Angel turned and ran toward the cliff trail. Each movement brought silver cries from the bells she wore. The sweet sounds went into Hawk like tiny blows too small to dodge, tiny wounds opening, tiny hooks teaching him how to bleed.
Hawk ran after her, afraid that she would slip on the narrow trail, afraid that she would fall because her wings had been torn and she could no longer fly.
Yet even when he caught up with Angel and his hard hand held her to a more sensible pace, she ignored him, refusing in pale silence to answer his question about love.
Hawk did not ask again. He had learned that Angel’s truths were as painful for her as they were for him.
Chapter 17
“Let me take that,” Hawk said.
He lifted the heavy, two-foot-square stained-glass panel from Angel’s hands. She didn’t object. It would have done no good, anyway. Hawk’s speed and strength were superior to hers.
Angel watched as his glance skimmed indifferently over Mrs. Carey’s gift. The light in the hall was dim, more twilight than day. The pieces of glass were subdued, almost dull, as ordinary as crayon colors on cheap paper.
Then Hawk walked into the sunlight pouring over the front steps. The panel in his hands leaped into radiance, colors flashing and expanding in a silent explosion of beauty.
He stopped, unable to move, consumed by colors. Silence stretched into one minute, two, three, but he didn’t notice. He tilted the panel first one way and then the other, wholly caught in the fantastic sensual wealth of colors pooling in his hands.

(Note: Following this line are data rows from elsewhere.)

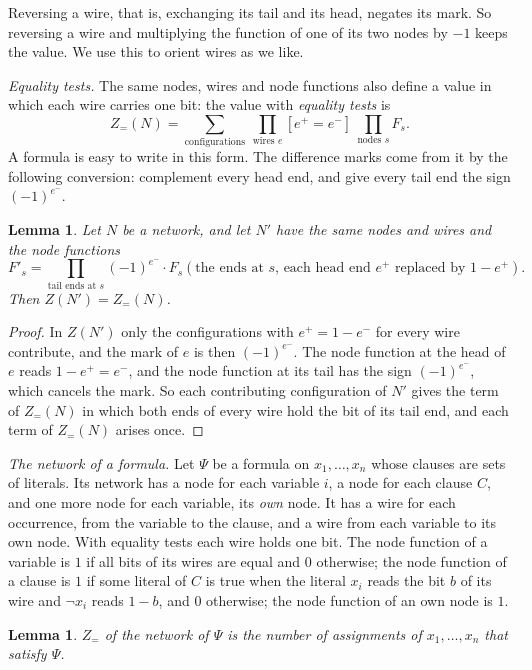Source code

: \documentclass[11pt]{article}
\newtheorem{lemma}[theorem]{Lemma}
\begin{document}
Reversing a wire, that is, exchanging its tail and its head, negates its mark. So reversing a wire and multiplying the function of one of its two nodes by $-1$ keeps the value. We use this to orient wires as we like.

\emph{Equality tests.} The same nodes, wires and node functions also define a value in which each wire carries one bit: the value with \emph{equality tests} is
\[
Z_=(N)=\sum_{\text{configurations}}\ \prod_{\text{wires }e}[e^+=e^-]\ \prod_{\text{nodes }s}F_s .
\]
A formula is easy to write in this form. The difference marks come from it by the following conversion: complement every head end, and give every tail end the sign $(-1)^{e^-}$.

\begin{lemma}\label{lem:flip}
Let $N$ be a network, and let $N'$ have the same nodes and wires and the node functions
\[
F'_s=\prod_{\text{tail ends at }s}(-1)^{e^-}\cdot F_s(\text{the ends at $s$, each head end $e^+$ replaced by $1-e^+$}).
\]
Then $Z(N')=Z_=(N)$.
\end{lemma}

\begin{proof}
In $Z(N')$ only the configurations with $e^+=1-e^-$ for every wire contribute, and the mark of $e$ is then $(-1)^{e^-}$. The node function at the head of $e$ reads $1-e^+=e^-$, and the node function at its tail has the sign $(-1)^{e^-}$, which cancels the mark. So each contributing configuration of $N'$ gives the term of $Z_=(N)$ in which both ends of every wire hold the bit of its tail end, and each term of $Z_=(N)$ arises once.
\end{proof}

\emph{The network of a formula.} Let $\Psi$ be a formula on $x_1,\dots,x_n$ whose clauses are sets of literals. Its network has a node for each variable $i$, a node for each clause $C$, and one more node for each variable, its \emph{own} node. It has a wire for each occurrence, from the variable to the clause, and a wire from each variable to its own node. With equality tests each wire holds one bit. The node function of a variable is $1$ if all bits of its wires are equal and $0$ otherwise; the node function of a clause is $1$ if some literal of $C$ is true when the literal $x_i$ reads the bit $b$ of its wire and $\neg x_i$ reads $1-b$, and $0$ otherwise; the node function of an own node is $1$.

\begin{lemma}\label{lem:formula}
$Z_=$ of the network of $\Psi$ is the number of assignments of $x_1,\dots,x_n$ that satisfy $\Psi$.
\end{lemma}
\end{document}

Finally he looked up and saw Angel watching him.
“That’s why I love stained glass,” she said, looking at the brilliance shimmering in Hawk’s grasp. “It’s like life. Everything depends on the light you view it in.”

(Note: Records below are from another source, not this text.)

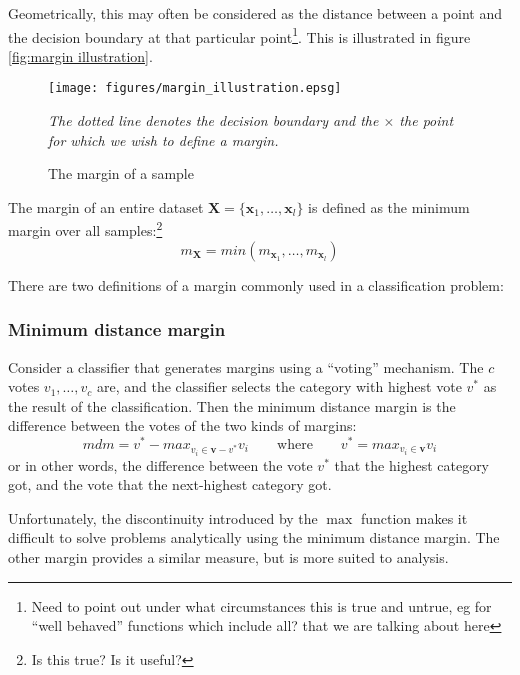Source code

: Geometrically, this may often be considered as the distance between a
point and the decision boundary at that particular point\footnote{Need
to point out under what circumstances this is true and untrue, eg for
``well behaved'' functions which include all? that we are talking
about here}.  This is illustrated in figure \ref{fig:margin
illustration}.

\begin{figure}
\begin{center}
\texttt{[image: figures/margin\_illustration.epsg]}
\end{center}
\caption{The margin of a sample}
\emph{The dotted line denotes the decision boundary and the $\times$ the
point for which we wish to define a margin.}
\label{fig:margin illustration}
\end{figure}

The margin of an entire dataset $\mathbf{X} = \{ \mathbf{x}_1, \ldots,
\mathbf{x}_l \}$ is defined as the minimum margin over all
samples:\footnote{Is this true?  Is it useful?}
%
\begin{equation}
m_{\mathbf{X}} = min \left( m_{\mathbf{x}_1}, \ldots, m_{\mathbf{x}_l}
\right)
\label{eqn:dataset margin}
\end{equation}
%

There are two definitions of a margin commonly used in a
classification problem:

\subsubsection{Minimum distance margin}
Consider a classifier that generates margins using a ``voting''
mechanism.  The $c$ votes $v_1, \ldots, v_c$ are, and the classifier
selects the category with highest vote $v^{\ast}$ as the result of the
classification.   Then the minimum distance margin is the difference
between the votes of the two kinds of margins:
%
\begin{equation}
mdm = v^{\ast} - max_{v_i \in \mathbf{v} - v^{\ast}} v_i \qquad
\mbox{where} \qquad v^{\ast} = max_{v_i \in \mathbf{v}} v_i
\end{equation}
%
or in other words, the difference between the vote $v^{\ast}$ that the
highest category got, and  the vote that the next-highest category
got.

Unfortunately, the discontinuity introduced by the $\max$ function
makes it difficult to solve
problems analytically using the minimum distance margin.  The other
margin provides a similar measure, but is more suited to analysis.

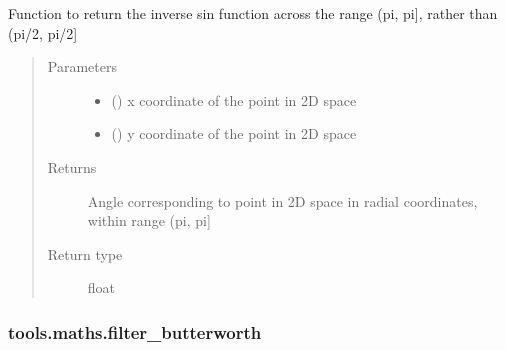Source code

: \documentclass[letterpaper,10pt,english]{sphinxmanual}
\begin{document}
\begin{fulllineitems}
\label{\detokenize{_autosummary/tools.maths.asin2:tools.maths.asin2}}
\sphinxAtStartPar
Function to return the inverse sin function across the range (\sphinxhyphen{}pi, pi{]}, rather than (\sphinxhyphen{}pi/2, pi/2{]}
\begin{quote}\begin{description}
\item[{Parameters}] \leavevmode\begin{itemize}
\item {} 
\sphinxAtStartPar
{} () \textendash{} x coordinate of the point in 2D space

\item {} 
\sphinxAtStartPar
{} () \textendash{} y coordinate of the point in 2D space

\end{itemize}

\item[{Returns}] \leavevmode
\sphinxAtStartPar
{} \textendash{} Angle corresponding to point in 2D space in radial coordinates, within range (\sphinxhyphen{}pi, pi{]}

\item[{Return type}] \leavevmode
\sphinxAtStartPar
float

\end{description}\end{quote}

\end{fulllineitems}



\subsubsection{tools.maths.filter\_butterworth}
\label{\detokenize{_autosummary/tools.maths.filter_butterworth:tools-maths-filter-butterworth}}\label{\detokenize{_autosummary/tools.maths.filter_butterworth::doc}}
\end{document}
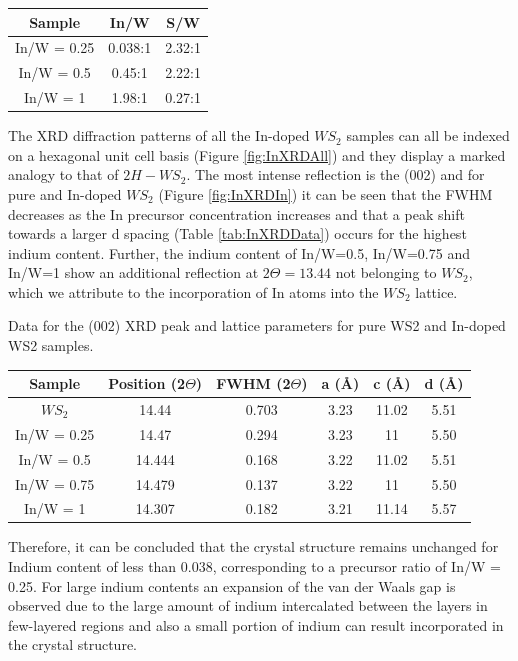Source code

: \begin{center}
\begin{tabular}{c|cc}

Sample 		& In/W 		& S/W\\\hline
In/W = 0.25 & 0.038:1 	& 2.32:1\\
In/W = 0.5	& 0.45:1	& 2.22:1\\
In/W = 1	& 1.98:1	& 0.27:1

\end{tabular}
\end{center}

The XRD diffraction patterns of all the In-doped $WS_2$ samples can all be indexed on a hexagonal unit cell basis (Figure \ref{fig:InXRDAll}) and they display a marked analogy to that of $2H-WS_2$. The most intense reflection is the (002) and for pure and In-doped $WS_2$ (Figure \ref{fig:InXRDIn}) it can be seen that the FWHM decreases as the In precursor concentration increases and that a peak shift towards a larger d spacing (Table \ref{tab:InXRDData}) occurs for the highest indium content. Further, the indium content of In/W=0.5, In/W=0.75 and In/W=1 show an additional reflection at $2{\Theta}=13.44$ not belonging to $WS_2$, which we attribute to the incorporation of In atoms into the $WS_2$ lattice.

\begin{table}[!ht]
\caption{Data for the (002) XRD peak and lattice parameters for pure WS2 and In-doped WS2 samples.}
\label{tab:InXRDData}
\end{table}

\begin{center}
\begin{tabular}{c|ccccc}

Sample 		& Position (2$\Theta$)	& FWHM (2$\Theta$)	& a (\r{A})	& c (\r{A})	& d (\r{A})	\\\hline
$WS_2$	 	& 14.44 				& 0.703				& 3.23		& 11.02		& 5.51		\\
In/W = 0.25	& 14.47					& 0.294				& 3.23		& 11		& 5.50		\\
In/W = 0.5	& 14.444				& 0.168				& 3.22		& 11.02		& 5.51		\\
In/W = 0.75	& 14.479				& 0.137				& 3.22		& 11		& 5.50		\\
In/W = 1	& 14.307				& 0.182				& 3.21		& 11.14		& 5.57

\end{tabular}
\end{center}

Therefore, it can be concluded that the crystal structure remains unchanged for Indium content of less than 0.038, corresponding to a precursor ratio of In/W = 0.25. For large indium contents an expansion of the van der Waals gap is observed due to the large amount of indium intercalated between the layers in few-layered regions and also a small portion of indium can result incorporated in the crystal structure.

The words had no more than left Angel’s lips that she realized that the words could be applied to Hawk. Silently she closed the door behind him, hoping that he hadn’t noticed.

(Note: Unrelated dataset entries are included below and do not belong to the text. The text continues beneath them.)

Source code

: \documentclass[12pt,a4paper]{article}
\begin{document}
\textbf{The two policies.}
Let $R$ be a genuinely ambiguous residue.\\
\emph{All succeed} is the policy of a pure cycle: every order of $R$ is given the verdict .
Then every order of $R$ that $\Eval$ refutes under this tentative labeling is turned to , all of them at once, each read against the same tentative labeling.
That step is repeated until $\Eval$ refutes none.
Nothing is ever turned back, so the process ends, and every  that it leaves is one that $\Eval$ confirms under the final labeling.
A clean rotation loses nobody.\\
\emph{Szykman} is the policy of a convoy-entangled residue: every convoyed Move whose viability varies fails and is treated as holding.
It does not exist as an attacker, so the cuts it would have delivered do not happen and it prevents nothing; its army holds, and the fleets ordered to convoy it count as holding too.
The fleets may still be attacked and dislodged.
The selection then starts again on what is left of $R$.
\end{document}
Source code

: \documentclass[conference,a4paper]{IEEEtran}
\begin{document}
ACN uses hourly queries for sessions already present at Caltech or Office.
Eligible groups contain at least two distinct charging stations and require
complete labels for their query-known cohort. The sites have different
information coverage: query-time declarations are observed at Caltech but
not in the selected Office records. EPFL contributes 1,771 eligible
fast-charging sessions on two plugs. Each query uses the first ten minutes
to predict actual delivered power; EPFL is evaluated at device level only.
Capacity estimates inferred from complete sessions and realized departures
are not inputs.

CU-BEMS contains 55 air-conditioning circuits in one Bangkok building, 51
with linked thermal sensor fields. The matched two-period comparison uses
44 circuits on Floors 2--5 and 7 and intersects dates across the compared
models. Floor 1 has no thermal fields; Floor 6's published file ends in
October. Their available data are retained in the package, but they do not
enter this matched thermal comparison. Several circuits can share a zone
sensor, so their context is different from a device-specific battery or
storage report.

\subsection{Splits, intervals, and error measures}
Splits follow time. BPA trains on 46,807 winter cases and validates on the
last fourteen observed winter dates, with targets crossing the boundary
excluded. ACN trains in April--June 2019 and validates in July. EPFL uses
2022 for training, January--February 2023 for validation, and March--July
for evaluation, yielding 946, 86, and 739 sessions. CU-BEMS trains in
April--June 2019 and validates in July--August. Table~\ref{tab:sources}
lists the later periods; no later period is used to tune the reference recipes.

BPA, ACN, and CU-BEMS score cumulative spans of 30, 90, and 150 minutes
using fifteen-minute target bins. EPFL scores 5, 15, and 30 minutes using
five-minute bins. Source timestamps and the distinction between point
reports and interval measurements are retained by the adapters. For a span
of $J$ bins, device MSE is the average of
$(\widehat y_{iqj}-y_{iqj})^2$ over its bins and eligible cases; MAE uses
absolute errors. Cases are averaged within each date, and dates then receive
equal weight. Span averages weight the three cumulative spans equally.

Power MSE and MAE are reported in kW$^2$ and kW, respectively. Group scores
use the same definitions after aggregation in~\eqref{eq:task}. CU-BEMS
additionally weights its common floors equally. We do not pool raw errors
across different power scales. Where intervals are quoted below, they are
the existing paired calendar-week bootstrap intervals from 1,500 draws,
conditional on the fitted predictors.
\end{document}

“Are you trying to tell me that my point of view on life is too dark?” Hawk asked.
The question told Angel that he had not only noticed, he had understood all the subtle ramifications.
I should have expected it. Hawk is the quickest, most intelligent man I’ve ever met.
“No,” Angel said. “I was merely making an observation on the nature of stained glass and light.”
She walked toward her car, not looking at Hawk. In the three days since she and Hawk had talked on the beach, she had carefully avoided anything that hinted of personal topics.
“Nothing personal, is that it?” Hawk asked with a black lift of his eyebrow.
“As you say. Nothing personal.”
Angel opened the trunk of her car, shook out an old quilt, and gestured for Hawk to put the panel on the quilt.
“How much is a piece like this worth?” Hawk asked.
She watched as he handled the awkward panel with an ease she envied. Powerful, supple, hard, his body moved with a male grace that surprised her anew each time she noticed it. Like stained glass, Hawk kept changing with each angle, each moment, each shift of illumination.
And like glass, he could cut her to the bone in the first instant of her carelessness.
“A small panel like this would bring between ten and twelve hundred dollars,” Angel said, wrapping the stained glass with deft motions. “Minus the gallery commission, of course, and the cost of materials. Good glass is very expensive.”
She closed the trunk lid.
“How many pieces did you have in the show in Vancouver?” persisted Hawk.
“Thirty-two.”
Angel opened her purse and rummaged for her keys.
“Did they sell?” Hawk asked.
She looked up, only to find herself impaled on eyes as brown and clear as crystal.
“All but three,” she said.
“The ones that sold – were they small?”
“No. They were quite large. Why?”
Hawk ignored the question.
“How many shows do you do a year?” he asked.
Angel pulled her keys out of her purse and faced Hawk, wondering why he cared. But it was easier to answer than to argue. In any case, it didn’t really matter.